Par la précocité et la continuité absolue de ses succès durant une décennie, son rayonnement, son esprit d’entreprise, la réussite de ses spectacles sur glace ainsi qu’au cinéma, Sonja Henie est l’une des figures les plus emblématiques de l’histoire du sport féminin. Elle a créé un nouveau patinage artistique, ouvrant la voie à ceux et celles qui s’engagèrent par la suite sur le même chemin sans atteindre ni sa notoriété ni son statut de vedette incontestée. Meilleure patineuse norvégienne avant ses 12 ans, c’est à Chamonix qu’elle apparaît en 1924 lors des premiers jeux Olympiques d’hiver, classée huitième et dernière du concours remporté par l’Autrichienne Herma Planck-Szabo, championne du monde de 1922 à 1926, mais ses pirouettes amusent et retiennent l’attention.

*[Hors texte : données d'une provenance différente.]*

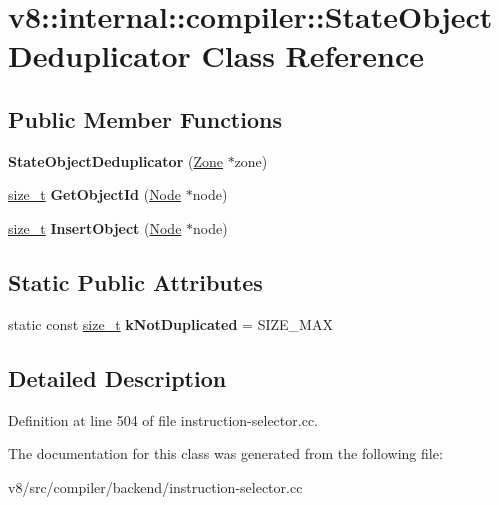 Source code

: \hypertarget{classv8_1_1internal_1_1compiler_1_1StateObjectDeduplicator}{}\section{v8\+:\+:internal\+:\+:compiler\+:\+:State\+Object\+Deduplicator Class Reference}
\label{classv8_1_1internal_1_1compiler_1_1StateObjectDeduplicator}
\subsection*{Public Member Functions}
\begin{DoxyCompactItemize}
\item 
\mbox{\label{classv8_1_1internal_1_1compiler_1_1StateObjectDeduplicator_a848afe626a1c4b2e339405e44251c62e}} 
{\bfseries State\+Object\+Deduplicator} (\mbox{\hyperlink{classv8_1_1internal_1_1Zone}{Zone}} $\ast$zone)
\item 
\mbox{\label{classv8_1_1internal_1_1compiler_1_1StateObjectDeduplicator_a37a5c95bcede510b56d1ce20c49480e0}} 
\mbox{\hyperlink{classsize__t}{size\+\_\+t}} {\bfseries Get\+Object\+Id} (\mbox{\hyperlink{classv8_1_1internal_1_1compiler_1_1Node}{Node}} $\ast$node)
\item 
\mbox{\label{classv8_1_1internal_1_1compiler_1_1StateObjectDeduplicator_acaf8e448976eb645cf077d67dfe31a2e}} 
\mbox{\hyperlink{classsize__t}{size\+\_\+t}} {\bfseries Insert\+Object} (\mbox{\hyperlink{classv8_1_1internal_1_1compiler_1_1Node}{Node}} $\ast$node)
\end{DoxyCompactItemize}
\subsection*{Static Public Attributes}
\begin{DoxyCompactItemize}
\item 
\mbox{\label{classv8_1_1internal_1_1compiler_1_1StateObjectDeduplicator_aa0052074a37b6d071224ab2c1d85efb3}} 
static const \mbox{\hyperlink{classsize__t}{size\+\_\+t}} {\bfseries k\+Not\+Duplicated} = S\+I\+Z\+E\+\_\+\+M\+AX
\end{DoxyCompactItemize}


\subsection{Detailed Description}


Definition at line 504 of file instruction-\/selector.\+cc.



The documentation for this class was generated from the following file\+:\begin{DoxyCompactItemize}
\item 
v8/src/compiler/backend/instruction-\/selector.\+cc\end{DoxyCompactItemize}
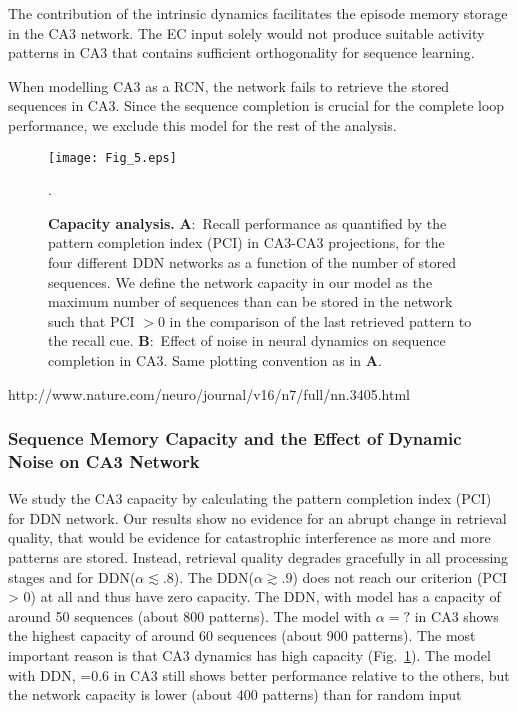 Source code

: \documentclass[utf8]{frontiersSCNS} %
\begin{document}
The contribution of the intrinsic dynamics facilitates the episode memory storage in the CA3 network. The EC input solely would not produce suitable activity patterns in CA3 that contains sufficient orthogonality for sequence learning.

When modelling CA3 as a RCN, the network fails to retrieve the stored sequences in CA3. Since the sequence completion is crucial for the complete loop performance, we exclude this model for the rest of the analysis.


\begin{figure}[!htb]
\centering\texttt{[image: Fig\_5.eps]}
\caption{\textbf{Capacity analysis.} 
\textbf{A}:~Recall performance as quantified by the pattern completion index (PCI) in CA3-CA3 projections, for the four different DDN networks as a function of the number of stored sequences. 
We define the network capacity in our model as the maximum number of sequences than can be stored in the network such that PCI $> 0$ in the comparison of the last retrieved pattern to the recall cue. \textbf{B}:~Effect of noise in neural dynamics on sequence completion in CA3.
Same plotting convention as in \textbf{A}.
}.   
\label{Fig_5}
\end{figure}

http://www.nature.com/neuro/journal/v16/n7/full/nn.3405.html


\subsubsection{Sequence Memory Capacity and the Effect of Dynamic Noise on CA3 Network}

We study the CA3 capacity by calculating the pattern completion index (PCI) for DDN network. Our results show no evidence for an abrupt change in retrieval quality, that would be evidence for catastrophic interference as more and more patterns are stored. Instead, retrieval quality degrades gracefully in all processing stages and for DDN($\alpha \lesssim .8$).
The DDN($\alpha \gtrsim .9$) does not reach our criterion (PCI > 0) at all and thus have zero capacity. The DDN, with  model has a capacity of around 50 sequences (about 800 patterns). The model with $\alpha = ?$ in CA3 shows the highest capacity of around 60 sequences (about 900 patterns). The most important reason is that CA3 dynamics has high capacity (Fig.~\ref{Fig_5}).  
The model with DDN, =0.6 in CA3 still shows better performance relative to the others, but the network capacity is lower (about 400 patterns) than for random input
\end{document}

Chez elle à Oslo en 1927 – soutenue par son père, Wilhelm, qui devient plus tard son imprésario –, elle s’affirme avec assurance comme la meilleure, détrônant H. Planck-Szabo. À Saint-Moritz en 1928, puis à Lake Placid où elle obtient l’unanimité des sept juges, elle devance notamment l’Autrichienne Fritzi Burger, championne du monde en 1926. Son charme et son pouvoir de séduction font oublier sa taille modeste (moins de 1,54 m). Son dur entraînement quotidien, discipline personnelle dont elle ne se départit pas, son intuition et son intelligence, sa poursuite constante de l’innovation, le soin apporté à son matériel et à son costume inscrivent au Panthéon la « fée de la glace ». Ce sont dix titres mondiaux qu’elle accumule consécutivement : son triomphe de 1930 à New York où, à 18 ans, elle semble déjà totalement maîtresse d’elle-même, prépare le terrain pour ce qui deviendra sa vie américaine, et cinq titres européens de 1931 à 1936. Nulle ne la devance jusqu’à sa troisième médaille d’or olympique à Garmisch-Partenkirchen en février 1936. Elle est l’étoile de ces quatrièmes jeux Olympiques d’hiver, où les quatre minutes de son programme libre la voient au sommet de son art. Le 16 mars 1936, elle passe officiellement professionnelle, mais en réalité elle n’avait cessé de parcourir l’Europe et les grandes capitales, multipliant les galas, moyennant des cachets dissimulés mais de plus en plus substantiels. Elle part alors pour les États-Unis, signe le contrat d’une première
Ice Fairy, enthousiasme le Madison Square Garden. Elle acquiert la nationalité américaine en 1941. Elle crée sa troupe, qui compte plus de 100 personnes, et le premier vrai spectacle itinérant de patinage artistique circulant de ville en ville et revenant en Europe après la Seconde Guerre mondiale. Parallèlement, elle fait une carrière cinématographique, l’un des 13 longs-métrages qu’elle tourne entre 1937 et 1958 ayant pour titre
One in a million. Elle ne déchausse les patins qu’en 1967, peu après un programme d’adieu d’un quart d’heure qui bouleverse le Rockefeller Center. Avec son troisième mari, Niels Onstad, ami d’enfance qui partageait son attrait pour les impressionnistes, elle a constitué une collection, base d’une Fondation d’art contemporain à Høvikodden, non loin d’Oslo.